Making an Impact | One-on-One with PhD Project Trailblazers
The PhD Project might not exist today.
Without Bob Elliott, The PhD Project might not exist today.
Bob’s passion for advancing diversity in the accounting industry came as no surprise to the people who knew and loved the visionary leader who passed away in November 2022. According to his wife, Lee, one of Bob’s former KPMG colleagues told her: “The immensity of Bob’s generosity of spirit, humanity, renaissance-like brilliance and his exportation of it to the development of others demonstrated his own guiding moral principles. For Bob, human connections mattered most. He established this in The PhD Project, which speaks to the human side and the character of a man who was an unassuming polymath.”
Before he helped spark The PhD Project, Bob built a reputation in the accounting industry through leadership roles with KPMG, American Accounting Association (AAA) and the American Institute of Certified Public Accountants (AICPA) as well as through the expertise he lent to essential and widely read industry reports. He became a strong advocate for modernizing the field of accountancy and was ultimately recognized with some of the industry’s top accolades, culminating in his nomination to the AAA’s Accounting Hall of Fame.
A colleague recalls, “Bob was not only creative and imaginative, he was also prescient and tireless in exploring opportunities that could allow the profession to be more constructive and responsible beyond its traditional role in financial reporting.”
As his career progressed, Bob started thinking about the interrelated issues of global competitiveness and diversity in business as well as access to education and educators as role models for historically underrepresented minorities. “After researching the issue, he realized that while African American youngsters might see African American teachers, lawyers and doctors in their communities, they weren’t seeing Black CPAs,” his wife Lee said.
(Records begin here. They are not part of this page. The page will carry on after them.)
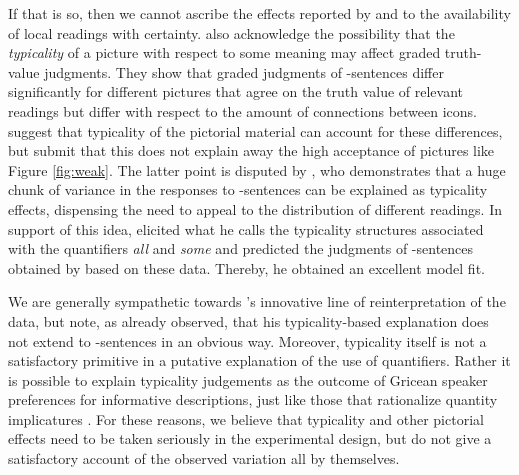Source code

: \documentclass[fleqn,reqno,10pt,draft]{article}
\newcommand{\as}{\acro{as}}
\renewcommand{\es}{\acro{es}}
\begin{document}
If that is so, then we cannot ascribe the effects reported by
\citet{CliftonDube2010:Embedded-Implic} and
\citet{ChemlaSpector2010:Experimental-Ev} to the availability of local
readings with certainty. \citet{ChemlaSpector2010:Experimental-Ev}
also acknowledge the possibility that the \emph{typicality} of a
picture with respect to some meaning may affect graded truth-value
judgments. They show that graded judgments of \as-sentences differ
significantly for different pictures that agree on the truth value of
relevant readings but differ with respect to the amount of connections
between icons. \citeauthor{ChemlaSpector2010:Experimental-Ev} suggest
that typicality of the pictorial material can account for these
differences, but submit that this does not explain away the high
acceptance of pictures like Figure \ref{fig:weak}. The latter point is
disputed by \citet{Tielvan-Tiel2012:Embedded-Scalar}, who demonstrates
that a huge chunk of variance in the responses to \as-sentences can be
explained as typicality effects, dispensing the need to appeal to the
distribution of different readings. In support of this idea,
\citet{Tielvan-Tiel2012:Embedded-Scalar} elicited what he calls the
typicality structures associated with the quantifiers {\it all} and
{\it some} \citep[as done also
by][]{DegenTanenhaus2011:Making-Inferenc} and predicted the judgments
of \as-sentences obtained by
\citeauthor{ChemlaSpector2010:Experimental-Ev} based on these
data. Thereby, he obtained an excellent model fit.

We are generally sympathetic towards
\citeauthor{Tielvan-Tiel2012:Embedded-Scalar}'s innovative line of
reinterpretation of the data, but note, as
\citet{ChemlaSpector2010:Experimental-Ev} already observed, that his
typicality-based explanation does not extend to \es-sentences in an
obvious way. Moreover, typicality itself is not a satisfactory
primitive in a putative explanation of the use of quantifiers. Rather
it is possible to explain typicality judgements as the outcome of
Gricean speaker preferences for informative descriptions, just like
those that rationalize quantity implicatures
\citep{Franke2014:Typical-use-of-}. For these reasons, we believe that
typicality and other pictorial effects need to be taken seriously in
the experimental design, but do not give a satisfactory account of the
observed variation all by themselves.
\end{document}
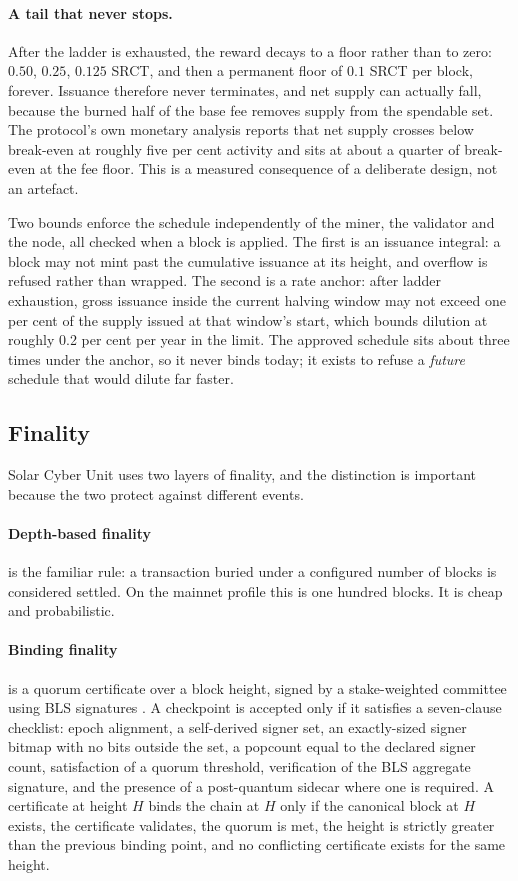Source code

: \documentclass{article}
\begin{document}
\paragraph{A tail that never stops.} After the ladder is exhausted, the reward
decays to a floor rather than to zero: $0.50$, $0.25$, $0.125$ SRCT, and then
a permanent floor of $0.1$ SRCT per block, forever. Issuance therefore never
terminates, and net supply can actually fall, because the burned half of the
base fee removes supply from the spendable set. The protocol's own monetary
analysis reports that net supply crosses below break-even at roughly five per
cent activity and sits at about a quarter of break-even at the fee floor. This
is a measured consequence of a deliberate design, not an artefact.

Two bounds enforce the schedule independently of the miner, the validator and
the node, all checked when a block is applied. The first is an issuance
integral: a block may not mint past the cumulative issuance at its height, and
overflow is refused rather than wrapped. The second is a rate anchor: after
ladder exhaustion, gross issuance inside the current halving window may not
exceed one per cent of the supply issued at that window's start, which bounds
dilution at roughly 0.2 per cent per year in the limit. The approved schedule
sits about three times under the anchor, so it never binds today; it exists to
refuse a \emph{future} schedule that would dilute far faster.

\subsection{Finality}
\label{sec:finality}

Solar Cyber Unit uses two layers of finality, and the distinction is important because
the two protect against different events.

\paragraph{Depth-based finality} is the familiar rule: a transaction buried
under a configured number of blocks is considered settled. On the mainnet
profile this is one hundred blocks. It is cheap and probabilistic.

\paragraph{Binding finality} is a quorum certificate over a block height,
signed by a stake-weighted committee using BLS signatures
\cite{boneh2003aggregate,bls-signature2022}. A checkpoint is accepted only if
it satisfies a seven-clause checklist: epoch alignment, a self-derived signer
set, an exactly-sized signer bitmap with no bits outside the set, a popcount
equal to the declared signer count, satisfaction of a quorum threshold,
verification of the BLS aggregate signature, and the presence of a
post-quantum sidecar where one is required. A certificate at height $H$ binds
the chain at $H$ only if the canonical block at $H$ exists, the certificate
validates, the quorum is met, the height is strictly greater than the previous
binding point, and no conflicting certificate exists for the same height.
\end{document}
In fact, at the time, 12% of the U.S. population was African American, yet only 1% of CPAs were; at the same time, Bob discovered, 4% of doctors were Black. “With no disrespect to my profession,” he once told AAA, “it is a lot harder to become a doctor than a CPA… surely we can do better than 1%.”
So in 1992, when AAA honored Bob with the Wildman Medal Award – which recognizes leaders who advance theory and practice in the accounting profession – he decided to do something a little different with the $2,500 cash prize. He wanted to put it toward creating a solution to the industry’s diversity problem.
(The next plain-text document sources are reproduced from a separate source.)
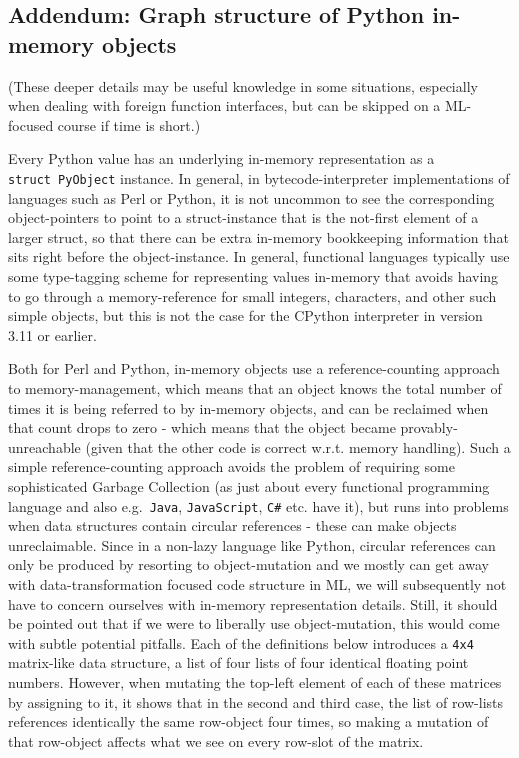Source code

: \documentclass[11pt]{article}
\begin{document}
    \hypertarget{addendum-graph-structure-of-python-in-memory-objects}{%
\subsection{Addendum: Graph structure of Python in-memory
objects}\label{addendum-graph-structure-of-python-in-memory-objects}}

(These deeper details may be useful knowledge in some situations,
especially when dealing with foreign function interfaces, but can be
skipped on a ML-focused course if time is short.)

Every Python value has an underlying in-memory representation as a
\texttt{struct\ PyObject} instance. In general, in bytecode-interpreter
implementations of languages such as Perl or Python, it is not uncommon
to see the corresponding object-pointers to point to a struct-instance
that is the not-first element of a larger struct, so that there can be
extra in-memory bookkeeping information that sits right before the
object-instance. In general, functional languages typically use some
type-tagging scheme for representing values in-memory that avoids having
to go through a memory-reference for small integers, characters, and
other such simple objects, but this is not the case for the CPython
interpreter in version 3.11 or earlier.

Both for Perl and Python, in-memory objects use a reference-counting
approach to memory-management, which means that an object knows the
total number of times it is being referred to by in-memory objects, and
can be reclaimed when that count drops to zero - which means that the
object became provably-unreachable (given that the other code is correct
w.r.t. memory handling). Such a simple reference-counting approach
avoids the problem of requiring some sophisticated Garbage Collection
(as just about every functional programming language and also
e.g.~\texttt{Java}, \texttt{JavaScript}, \texttt{C\#} etc. have it), but
runs into problems when data structures contain circular references -
these can make objects unreclaimable. Since in a non-lazy language like
Python, circular references can only be produced by resorting to
object-mutation and we mostly can get away with data-transformation
focused code structure in ML, we will subsequently not have to concern
ourselves with in-memory representation details. Still, it should be
pointed out that if we were to liberally use object-mutation, this would
come with subtle potential pitfalls. Each of the definitions below
introduces a \texttt{4x4} matrix-like data structure, a list of four
lists of four identical floating point numbers. However, when mutating
the top-left element of each of these matrices by assigning to it, it
shows that in the second and third case, the list of row-lists
references identically the same row-object four times, so making a
mutation of that row-object affects what we see on every row-slot of the
matrix.
\end{document}
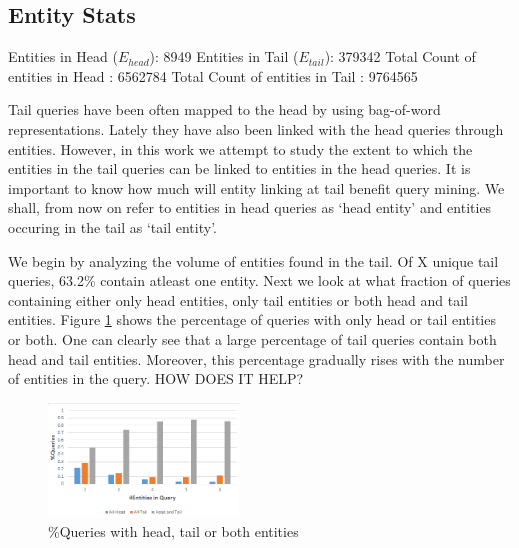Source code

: \subsection{Entity Stats}
Entities in Head ($E_{head}$): 8949
Entities in Tail ($E_{tail}$): 379342
Total Count of entities in Head : 6562784
Total Count of entities in Tail : 9764565

Tail queries have been often mapped to the head \cite{} by using bag-of-word representations.
Lately they have also been linked with the head queries through entities. However, in this work
we attempt to study the extent to which the entities in the tail queries can be linked to entities 
in the head queries. It is important to know how much will entity linking at tail benefit query mining. 
We shall, from now on refer to entities in head queries as `head entity' 
and entities occuring in the tail as `tail entity'. 


We begin by analyzing the volume of entities found in the tail. Of X unique tail queries,
63.2\% contain atleast one entity. 
Next we look at what fraction of queries containing either only head entities, only tail entities 
or both head and tail entities. Figure \ref{img:headTailEntPercent} shows the percentage of 
queries with only head or tail entities or both. One can clearly see that a large percentage of tail 
queries contain both head and tail entities. Moreover, this percentage gradually rises with the 
number of entities in the query. HOW DOES IT HELP?

\begin{figure}[t]
\label{img:headTailEntPercent}
\caption{\%Queries with head, tail or both entities}
  \centering
    \includegraphics[width = 0.45\textwidth]{images/entity-head-tail-count.png}
\end{figure}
Bob’s vision attracted support and grew the original $2,500 to $40,000 thanks to contributions from KPMG and AICPA. That original funding helped create fellowships for minority accounting doctoral students. Then, the KPMG Foundation, which had embraced Bob’s vision, took it a step further by funding a new initiative – called The PhD Project, helmed by Bob’s colleague and collaborator Bernie Milano.
From its inception, The PhD Project has focused on supporting members across all business disciplines. Initially, its doctoral student associations concentrated on accounting, later expanding to include information systems in 1996, followed by finance, management, and marketing in 1997. This growth has enabled members to become mentors and role models for historically underrepresented students in a wide array of business fields.
In the 30 years since The PhD Project’s founding, Bob Elliott’s vision has helped more than sextuple the number of minority business PhDs in the United States – from 294 in 1994 to more than 1,700 in 2024. That means millions of college students across the United States have learned from PhD Project members. And that makes Bob Elliott the very definition of a trailblazer.